As time went on, the company needed to add new applications and features to the system. The contractors that had built the original framework had long since been let go. One of the Flash designers was ambitious enough to pick up a book and teach himself ColdFusion. After a while it was obvious that Access wasn't going to sustain their growth, so the same designer picked up a book on MS SQL Server (they had already upgraded from Excel to Access by this point) and began that transition. Growth was quick, and staffing low, so new applications and features were written quickly, hobbled together with the existing framework, tested to 'work', and put to market. Systems were added, and finally moved out of a a hosting facility and moved to a datacenter downtown. The server platforms were upgraded to ColdFusion 6.1. Multi-talented developers were added to our development staff, writing Flash based applications using FlashRemoting with the relatively new ColdFusion Components. The system grew.
The Issues At Hand
After several years of "throwing the mud against the wall and praying it will stick," the initial framework was nearly nonexistent and the codebase had expanded to several thousand templates of double conditionals and unscoped variables, with includes nested ten levels deep and SELECT * everywhere. Four or five different ColdFusion developers, each with varying degrees of skill (or lack thereof, depending on the individual) had contributed to the codebase, and only sub-applications written in the last three to four years had a modular design, well written SQL statements, and properly scoped variables. Each domain created a separate application on the server, with it's own set of APPLICATION or SESSION variables controlling application flow. As more clients came on, system resources would dwindle, but ColdFusion kept chugging away. Additional servers were added, and a load balancer to spread the wealth. The clients kept coming, and so did their users. A separate SQL Server was added just to track and report on user statistics. Growth was incredible.
Growth was also debilitating. A terrific challenge to overcome, from a business perspective, is to grow as a business beyond your infrastructure's capacity to sustain it. As time progressed, it became obvious (quickly) that changes would be required to continue to support our growth. The rack was a mess of wires and outdated equipment, and the time had come to have more up-to-date equipment that was prepared to scale. On top of this, due to a number of issues we had eventually begun to run our systems on top of a web platform running on multiple versions of ColdFusion, which needed to be standardized on to a single platform.
Planning a wholesale upgrade to systems architecture can be daunting. Not only are you evaluating the necessary components to remain running, you also have to pad for the needs of growth and scale. Months are spent identifying the best server resources for the task, designing the network infrastructure, and determining the technologies that will be placed in play. After this (when owned by a higher corporate entity) you also have to write justifications for your decisions, strong immutable arguments that will get you what you need from those who don't truly know what your needs are. This process can take three times as long as the initial planning, with seemingly endless rounds of justification documentation, and technology can, and does, change during this process.

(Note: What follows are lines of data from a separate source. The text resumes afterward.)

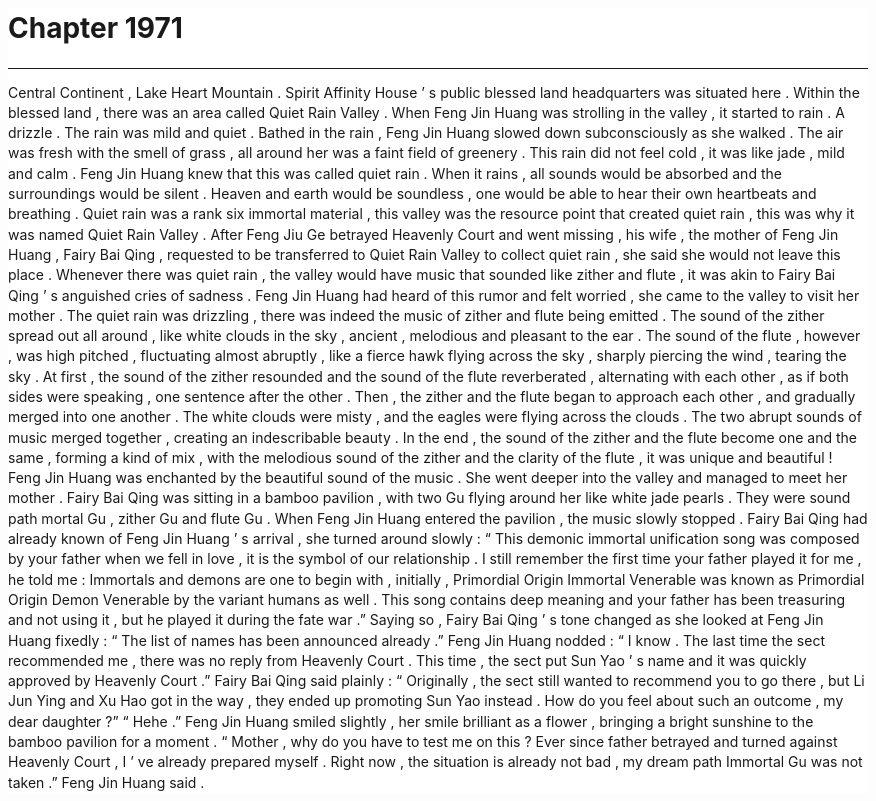 
# Chapter 1971


---

Central Continent , Lake Heart Mountain .
Spirit Affinity House ’ s public blessed land headquarters was situated here .
Within the blessed land , there was an area called Quiet Rain Valley .
When Feng Jin Huang was strolling in the valley , it started to rain .
A drizzle .
The rain was mild and quiet .
Bathed in the rain , Feng Jin Huang slowed down subconsciously as she walked .
The air was fresh with the smell of grass , all around her was a faint field of greenery .
This rain did not feel cold , it was like jade , mild and calm .
Feng Jin Huang knew that this was called quiet rain . When it rains , all sounds would be absorbed and the surroundings would be silent . Heaven and earth would be soundless , one would be able to hear their own heartbeats and breathing .
Quiet rain was a rank six immortal material , this valley was the resource point that created quiet rain , this was why it was named Quiet Rain Valley .
After Feng Jiu Ge betrayed Heavenly Court and went missing , his wife , the mother of Feng Jin Huang , Fairy Bai Qing , requested to be transferred to Quiet Rain Valley to collect quiet rain , she said she would not leave this place .
Whenever there was quiet rain , the valley would have music that sounded like zither and flute , it was akin to Fairy Bai Qing ’ s anguished cries of sadness .
Feng Jin Huang had heard of this rumor and felt worried , she came to the valley to visit her mother .
The quiet rain was drizzling , there was indeed the music of zither and flute being emitted .
The sound of the zither spread out all around , like white clouds in the sky , ancient , melodious and pleasant to the ear . The sound of the flute , however , was high pitched , fluctuating almost abruptly , like a fierce hawk flying across the sky , sharply piercing the wind , tearing the sky .
At first , the sound of the zither resounded and the sound of the flute reverberated , alternating with each other , as if both sides were speaking , one sentence after the other .
Then , the zither and the flute began to approach each other , and gradually merged into one another . The white clouds were misty , and the eagles were flying across the clouds . The two abrupt sounds of music merged together , creating an indescribable beauty .
In the end , the sound of the zither and the flute become one and the same , forming a kind of mix , with the melodious sound of the zither and the clarity of the flute , it was unique and beautiful !
Feng Jin Huang was enchanted by the beautiful sound of the music . She went deeper into the valley and managed to meet her mother .
Fairy Bai Qing was sitting in a bamboo pavilion , with two Gu flying around her like white jade pearls . They were sound path mortal Gu , zither Gu and flute Gu .
When Feng Jin Huang entered the pavilion , the music slowly stopped .
Fairy Bai Qing had already known of Feng Jin Huang ’ s arrival , she turned around slowly : “ This demonic immortal unification song was composed by your father when we fell in love , it is the symbol of our relationship . I still remember the first time your father played it for me , he told me : Immortals and demons are one to begin with , initially , Primordial Origin Immortal Venerable was known as Primordial Origin Demon Venerable by the variant humans as well . This song contains deep meaning and your father has been treasuring and not using it , but he played it during the fate war .”
Saying so , Fairy Bai Qing ’ s tone changed as she looked at Feng Jin Huang fixedly : “ The list of names has been announced already .”
Feng Jin Huang nodded : “ I know . The last time the sect recommended me , there was no reply from Heavenly Court . This time , the sect put Sun Yao ’ s name and it was quickly approved by Heavenly Court .”
Fairy Bai Qing said plainly : “ Originally , the sect still wanted to recommend you to go there , but Li Jun Ying and Xu Hao got in the way , they ended up promoting Sun Yao instead . How do you feel about such an outcome , my dear daughter ?”
“ Hehe .” Feng Jin Huang smiled slightly , her smile brilliant as a flower , bringing a bright sunshine to the bamboo pavilion for a moment .
“ Mother , why do you have to test me on this ? Ever since father betrayed and turned against Heavenly Court , I ’ ve already prepared myself . Right now , the situation is already not bad , my dream path Immortal Gu was not taken .” Feng Jin Huang said . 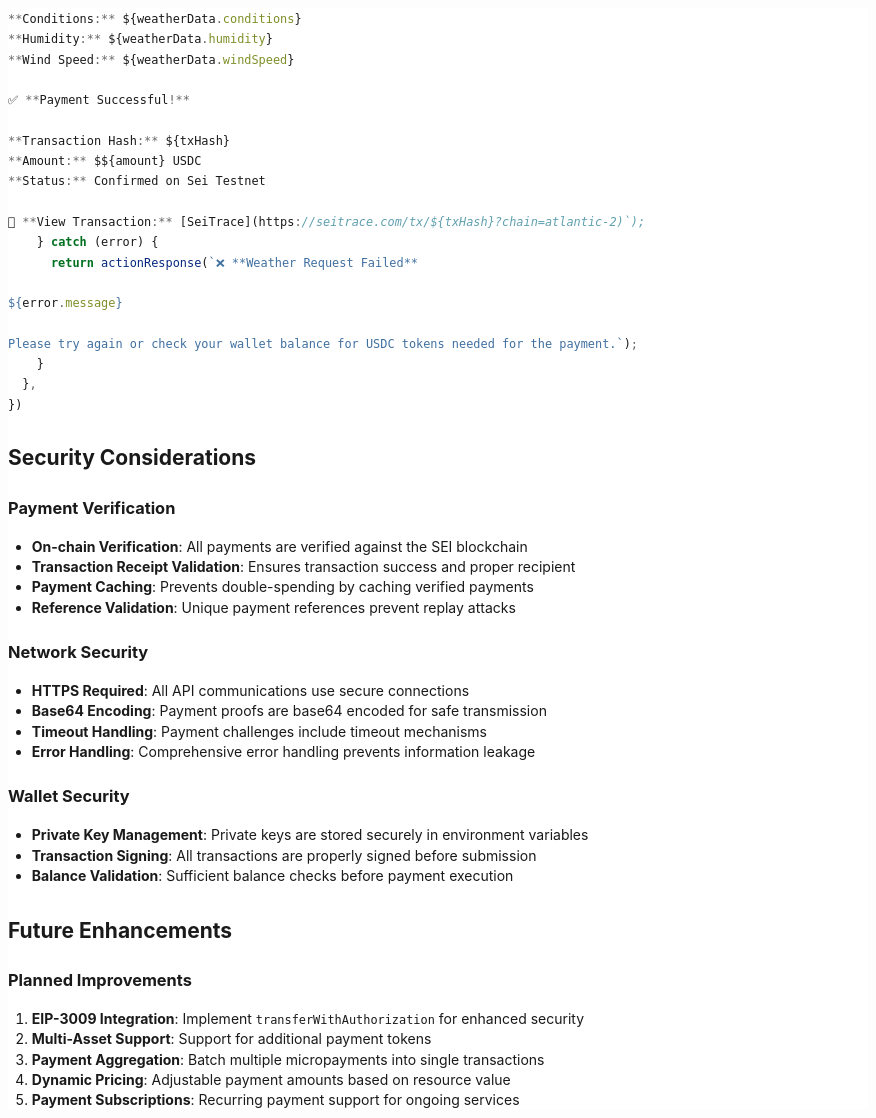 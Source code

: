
 ```typescript
**Conditions:** ${weatherData.conditions}
**Humidity:** ${weatherData.humidity}
**Wind Speed:** ${weatherData.windSpeed}

✅ **Payment Successful!**

**Transaction Hash:** ${txHash}
**Amount:** $${amount} USDC
**Status:** Confirmed on Sei Testnet

🔗 **View Transaction:** [SeiTrace](https://seitrace.com/tx/${txHash}?chain=atlantic-2)`);
    } catch (error) {
      return actionResponse(`❌ **Weather Request Failed**

${error.message}

Please try again or check your wallet balance for USDC tokens needed for the payment.`);
    }
  },
})
```

## Security Considerations

### Payment Verification
- **On-chain Verification**: All payments are verified against the SEI blockchain
- **Transaction Receipt Validation**: Ensures transaction success and proper recipient
- **Payment Caching**: Prevents double-spending by caching verified payments
- **Reference Validation**: Unique payment references prevent replay attacks

### Network Security
- **HTTPS Required**: All API communications use secure connections
- **Base64 Encoding**: Payment proofs are base64 encoded for safe transmission
- **Timeout Handling**: Payment challenges include timeout mechanisms
- **Error Handling**: Comprehensive error handling prevents information leakage

### Wallet Security
- **Private Key Management**: Private keys are stored securely in environment variables
- **Transaction Signing**: All transactions are properly signed before submission
- **Balance Validation**: Sufficient balance checks before payment execution

## Future Enhancements

### Planned Improvements
1. **EIP-3009 Integration**: Implement `transferWithAuthorization` for enhanced security
2. **Multi-Asset Support**: Support for additional payment tokens
3. **Payment Aggregation**: Batch multiple micropayments into single transactions
4. **Dynamic Pricing**: Adjustable payment amounts based on resource value
5. **Payment Subscriptions**: Recurring payment support for ongoing services

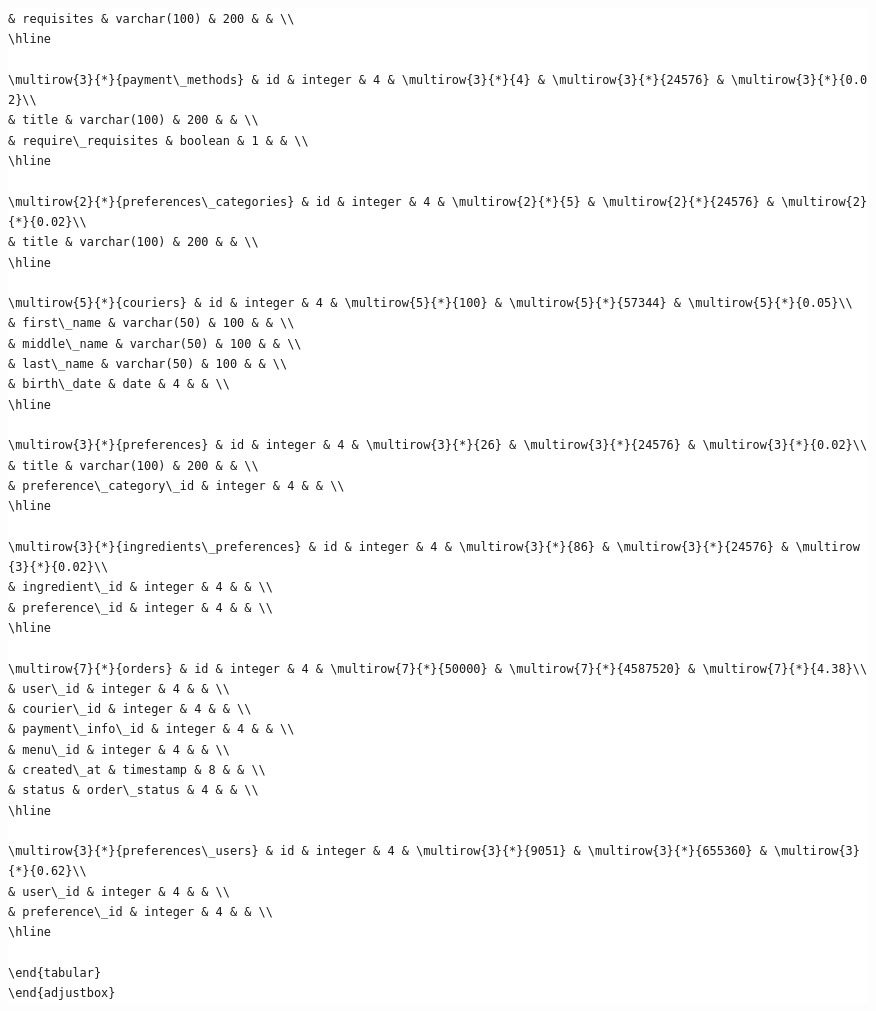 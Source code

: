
 ```{=latex}
& requisites & varchar(100) & 200 & & \\
\hline

\multirow{3}{*}{payment\_methods} & id & integer & 4 & \multirow{3}{*}{4} & \multirow{3}{*}{24576} & \multirow{3}{*}{0.02}\\
& title & varchar(100) & 200 & & \\
& require\_requisites & boolean & 1 & & \\
\hline

\multirow{2}{*}{preferences\_categories} & id & integer & 4 & \multirow{2}{*}{5} & \multirow{2}{*}{24576} & \multirow{2}{*}{0.02}\\
& title & varchar(100) & 200 & & \\
\hline

\multirow{5}{*}{couriers} & id & integer & 4 & \multirow{5}{*}{100} & \multirow{5}{*}{57344} & \multirow{5}{*}{0.05}\\
& first\_name & varchar(50) & 100 & & \\
& middle\_name & varchar(50) & 100 & & \\
& last\_name & varchar(50) & 100 & & \\
& birth\_date & date & 4 & & \\
\hline

\multirow{3}{*}{preferences} & id & integer & 4 & \multirow{3}{*}{26} & \multirow{3}{*}{24576} & \multirow{3}{*}{0.02}\\
& title & varchar(100) & 200 & & \\
& preference\_category\_id & integer & 4 & & \\
\hline

\multirow{3}{*}{ingredients\_preferences} & id & integer & 4 & \multirow{3}{*}{86} & \multirow{3}{*}{24576} & \multirow{3}{*}{0.02}\\
& ingredient\_id & integer & 4 & & \\
& preference\_id & integer & 4 & & \\
\hline

\multirow{7}{*}{orders} & id & integer & 4 & \multirow{7}{*}{50000} & \multirow{7}{*}{4587520} & \multirow{7}{*}{4.38}\\
& user\_id & integer & 4 & & \\
& courier\_id & integer & 4 & & \\
& payment\_info\_id & integer & 4 & & \\
& menu\_id & integer & 4 & & \\
& created\_at & timestamp & 8 & & \\
& status & order\_status & 4 & & \\
\hline

\multirow{3}{*}{preferences\_users} & id & integer & 4 & \multirow{3}{*}{9051} & \multirow{3}{*}{655360} & \multirow{3}{*}{0.62}\\
& user\_id & integer & 4 & & \\
& preference\_id & integer & 4 & & \\
\hline

\end{tabular}
\end{adjustbox}
``` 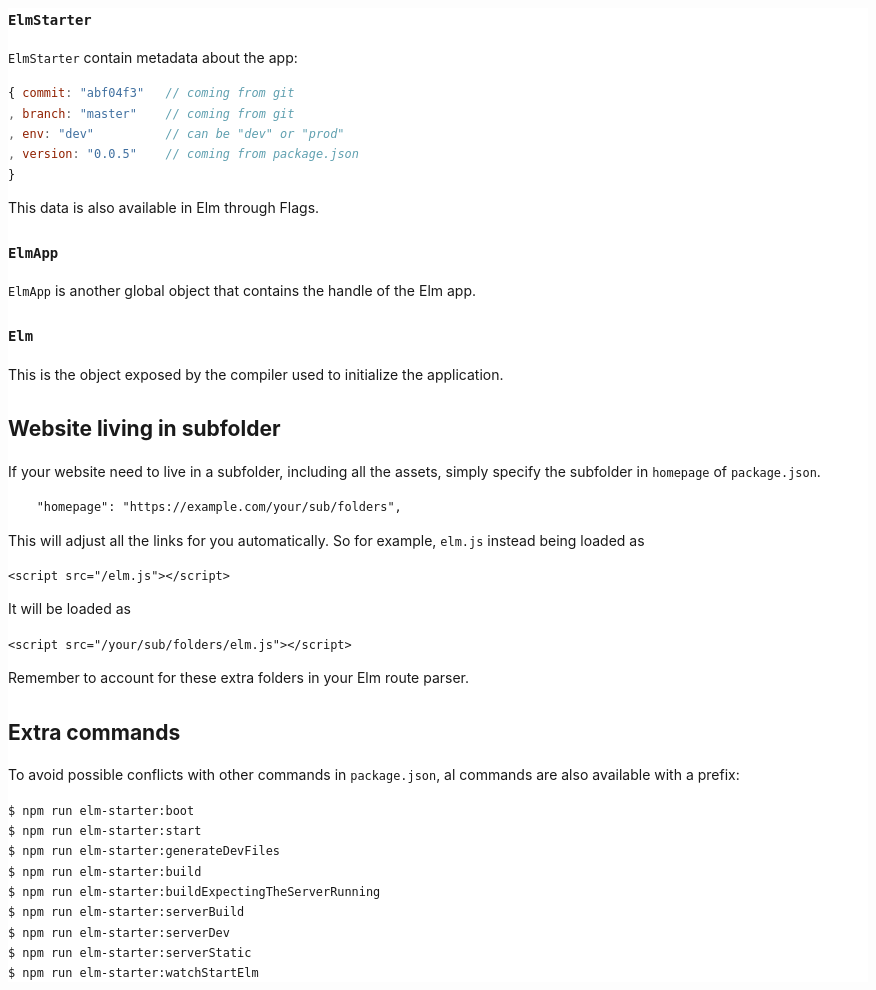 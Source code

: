 ### `ElmStarter`

`ElmStarter` contain metadata about the app:

```javascript
{ commit: "abf04f3"   // coming from git
, branch: "master"    // coming from git
, env: "dev"          // can be "dev" or "prod"
, version: "0.0.5"    // coming from package.json
}
```

This data is also available in Elm through Flags.

### `ElmApp`

`ElmApp` is another global object that contains the handle of the Elm app.

### `Elm`

This is the object exposed by the compiler used to initialize the application.

## Website living in subfolder

If your website need to live in a subfolder, including all the assets, simply specify the subfolder in `homepage` of `package.json`.

```
    "homepage": "https://example.com/your/sub/folders",
```

This will adjust all the links for you automatically. So for example, `elm.js` instead being loaded as

```
<script src="/elm.js"></script>
```

It will be loaded as

```
<script src="/your/sub/folders/elm.js"></script>
```

Remember to account for these extra folders in your Elm route parser.

## Extra commands

To avoid possible conflicts with other commands in `package.json`, al commands are also available with a prefix:

```
$ npm run elm-starter:boot
$ npm run elm-starter:start
$ npm run elm-starter:generateDevFiles
$ npm run elm-starter:build
$ npm run elm-starter:buildExpectingTheServerRunning
$ npm run elm-starter:serverBuild
$ npm run elm-starter:serverDev
$ npm run elm-starter:serverStatic
$ npm run elm-starter:watchStartElm
```
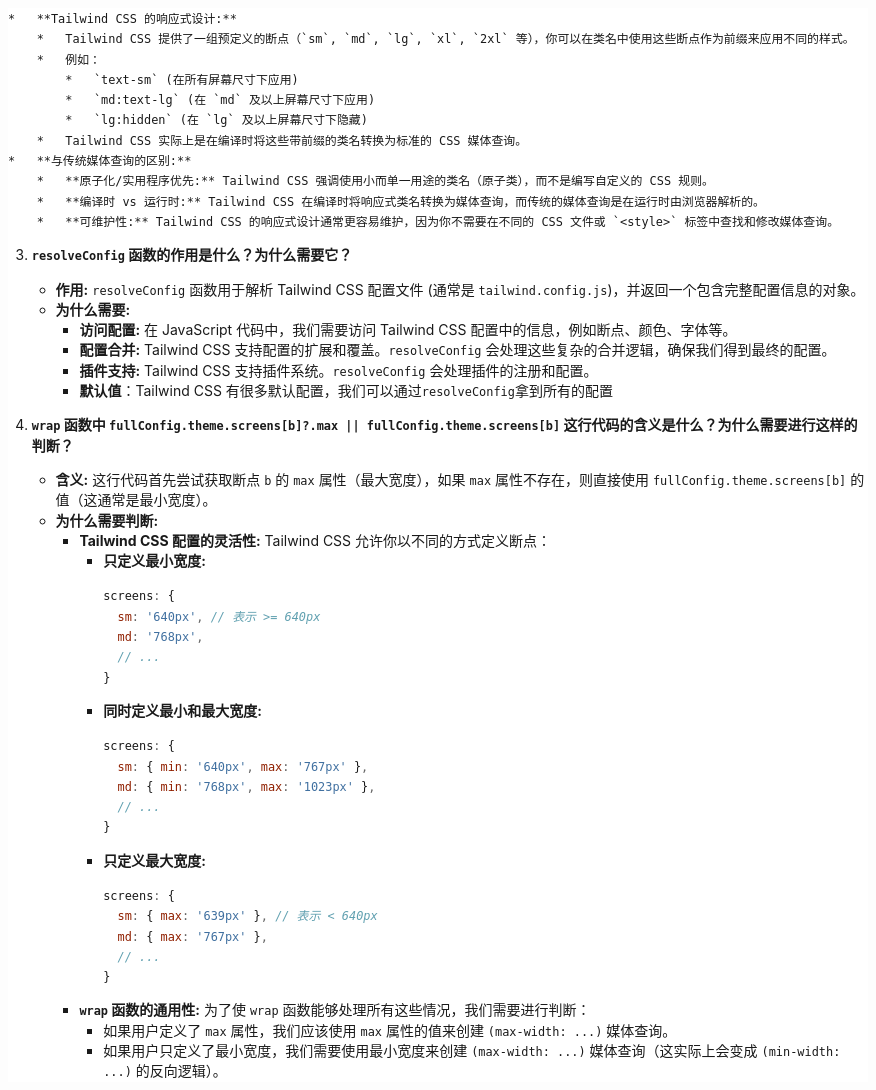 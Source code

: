     *   **Tailwind CSS 的响应式设计:**
        *   Tailwind CSS 提供了一组预定义的断点（`sm`, `md`, `lg`, `xl`, `2xl` 等），你可以在类名中使用这些断点作为前缀来应用不同的样式。
        *   例如：
            *   `text-sm` (在所有屏幕尺寸下应用)
            *   `md:text-lg` (在 `md` 及以上屏幕尺寸下应用)
            *   `lg:hidden` (在 `lg` 及以上屏幕尺寸下隐藏)
        *   Tailwind CSS 实际上是在编译时将这些带前缀的类名转换为标准的 CSS 媒体查询。
    *   **与传统媒体查询的区别:**
        *   **原子化/实用程序优先:** Tailwind CSS 强调使用小而单一用途的类名（原子类），而不是编写自定义的 CSS 规则。
        *   **编译时 vs 运行时:** Tailwind CSS 在编译时将响应式类名转换为媒体查询，而传统的媒体查询是在运行时由浏览器解析的。
        *   **可维护性:** Tailwind CSS 的响应式设计通常更容易维护，因为你不需要在不同的 CSS 文件或 `<style>` 标签中查找和修改媒体查询。

3.  **`resolveConfig` 函数的作用是什么？为什么需要它？**

    *   **作用:** `resolveConfig` 函数用于解析 Tailwind CSS 配置文件 (通常是 `tailwind.config.js`)，并返回一个包含完整配置信息的对象。
    *   **为什么需要:**
        *   **访问配置:**  在 JavaScript 代码中，我们需要访问 Tailwind CSS 配置中的信息，例如断点、颜色、字体等。
        *   **配置合并:**  Tailwind CSS 支持配置的扩展和覆盖。`resolveConfig` 会处理这些复杂的合并逻辑，确保我们得到最终的配置。
        *   **插件支持:**  Tailwind CSS 支持插件系统。`resolveConfig` 会处理插件的注册和配置。
        * **默认值**：Tailwind CSS 有很多默认配置，我们可以通过`resolveConfig`拿到所有的配置

4.  **`wrap` 函数中 `fullConfig.theme.screens[b]?.max || fullConfig.theme.screens[b]` 这行代码的含义是什么？为什么需要进行这样的判断？**

    *   **含义:** 这行代码首先尝试获取断点 `b` 的 `max` 属性（最大宽度），如果 `max` 属性不存在，则直接使用 `fullConfig.theme.screens[b]` 的值（这通常是最小宽度）。
    *   **为什么需要判断:**
        *   **Tailwind CSS 配置的灵活性:** Tailwind CSS 允许你以不同的方式定义断点：
            *   **只定义最小宽度:**
                ```javascript
                screens: {
                  sm: '640px', // 表示 >= 640px
                  md: '768px',
                  // ...
                }
                ```
            *   **同时定义最小和最大宽度:**
                ```javascript
                screens: {
                  sm: { min: '640px', max: '767px' },
                  md: { min: '768px', max: '1023px' },
                  // ...
                }
                ```
            *   **只定义最大宽度:**
                ```javascript
                screens: {
                  sm: { max: '639px' }, // 表示 < 640px
                  md: { max: '767px' },
                  // ...
                }
                ```
        *   **`wrap` 函数的通用性:**  为了使 `wrap` 函数能够处理所有这些情况，我们需要进行判断：
            *   如果用户定义了 `max` 属性，我们应该使用 `max` 属性的值来创建 `(max-width: ...)` 媒体查询。
            *   如果用户只定义了最小宽度，我们需要使用最小宽度来创建 `(max-width: ...)` 媒体查询（这实际上会变成 `(min-width: ...)` 的反向逻辑）。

That means that adjustments are made to your initial architecture plans, and testing of new technologies must be completed to ensure they are the right 'fit' for your company's needs.
Meanwhile, we kept getting new clients, a greater number of users, and quickly began to feel the strain on our application performance. ColdFusion's JVM utilization began to build throughout the day, as more and more traffic came in. The SQL server was working overtime to process the tons of requests, and page response time began to lag. Clients started calling, support tickets went up, and you have to deal with it. Now you start to seriously review your applications. With a few thousand templates of code, only a small percentage of which had been refactored in the past few years, it was time to really deep dive internal storage mechanisms. Where are the bottlenecks? We moved dozen of variables from the SESSION scope into the APPLICATION scope. We moved variables from the APPLICATION scope into to SERVER scope. We var scoped every 'object' (read: CFC) within our codebase. There were nice gains, but traffic continued to increase. Then we spent time learning JVM tuning. I learned more about JRun in a nine month period than I ever thought I would need to know. Growth can be debilitating.
The Big Switch
After months of planning, cajoling, mounting, and testing, our new systems were finally in-place and ready to "go live." We were moving from a multi-version ColdFusion platform (6.1, 7, and 8) to ColdFusion 8.0.1 with all hotfixes. We were moving from SQL 2000 Standard to SQL 2005 Enterprise. We were moving from direct attached storage to a SAN. And we were moving into virtualization. Drastic changes in architecture, but built for us to succeed and scale. After days (and nights) of final load testing the day was finally upon us. We flipped the switch, changing the DNS settings of our client sites to point to our new systems, and watched as traffic slowly switched from one facility to another.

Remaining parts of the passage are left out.